Before I launch into my totally predictable report on how Francois Hollande and his cabal of leftists are destroying what little remains of the French private sector, how about a little quiz for all of your wannabe francophones out there.
The image above is a job posting for a temporary (interim) cashier (employé de caisse). But what does the “H/F” mean and why would you almost never find the translation of it posted in a help wanted sign here in the United States?
Related bonus question. Maybe it’s a riddle. What is black and white or sometimes in color that employers require you to supply two of with your resume (CV) in France that it is illegal to ask for here in the USA?
Ok well there’s a prize here for the first correct responder (this contest void where prohibited by law and not available to those not employed by Tempworks or their relatives) to BOTH QUESTIONS. A free beer or at least a double expresso with yours truly at the upcoming ASA staffing show. Go for it.

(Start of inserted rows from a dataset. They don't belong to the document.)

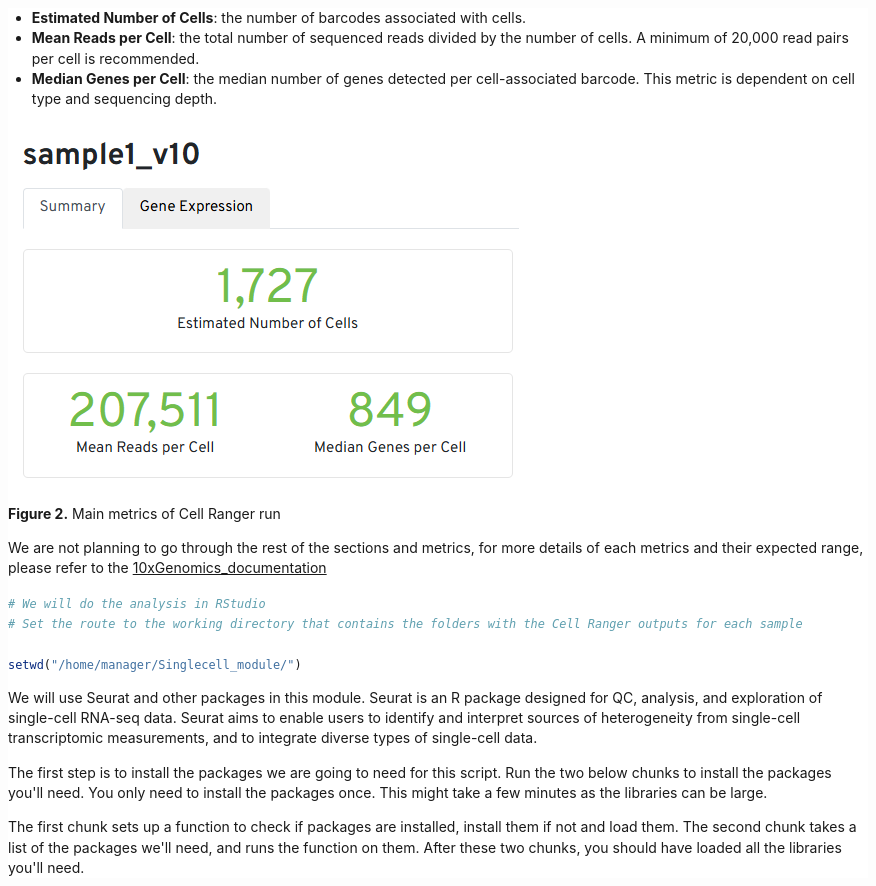 - **Estimated Number of Cells**: the number of barcodes associated with cells.
- **Mean Reads per Cell**: the total number of sequenced reads divided by the number of cells. A minimum of 20,000 read pairs per cell is recommended.
- **Median Genes per Cell**: the median number of genes detected per cell-associated barcode. This metric is dependent on cell type and sequencing depth.

![](figures/SC_Figure_2.png)

**Figure 2.** Main metrics of Cell Ranger run

We are not planning to go through the rest of the sections and metrics, for more details of each metrics and their expected range, please refer to the [10xGenomics_documentation](https://www.10xgenomics.com/analysis-guides/quality-assessment-using-the-cell-ranger-web-summary)

```R
# We will do the analysis in RStudio
# Set the route to the working directory that contains the folders with the Cell Ranger outputs for each sample

setwd("/home/manager/Singlecell_module/")

```

We will use Seurat and other packages in this module. Seurat is an R package designed for QC, analysis, and exploration of single-cell RNA-seq data. Seurat aims to enable users to identify and interpret sources of heterogeneity from single-cell transcriptomic measurements, and to integrate diverse types of single-cell data.

The first step is to install the packages we are going to need for this script. Run the two below chunks to install the packages you'll need. You only need to install the packages once. This might take a few minutes as the libraries can be large. 

The first chunk sets up a function to check if packages are installed, install them if not and load them. The second chunk takes a list of the packages we'll need, and runs the function on them. After these two chunks, you should have loaded all the libraries you'll need.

Back to the news story. French businesses are shutting their doors in response to the socialist regime now in place. And temporary employment which can serve as a safety net for a faltering economy that affords little visibility is seeing hard times as well. According to LesEchos, temporary jobs are down three percent in the third quarter from the second and down more than nine percent year over year.
L’emploi intérimaire en France a reculé de 3,3% entre le deuxième et le troisième trimestre et de 9,1% sur un an. A la fin juin, 548.800 salariés étaient intérimaires, 18.900 postes ayant disparu entre fin mars et fin juin.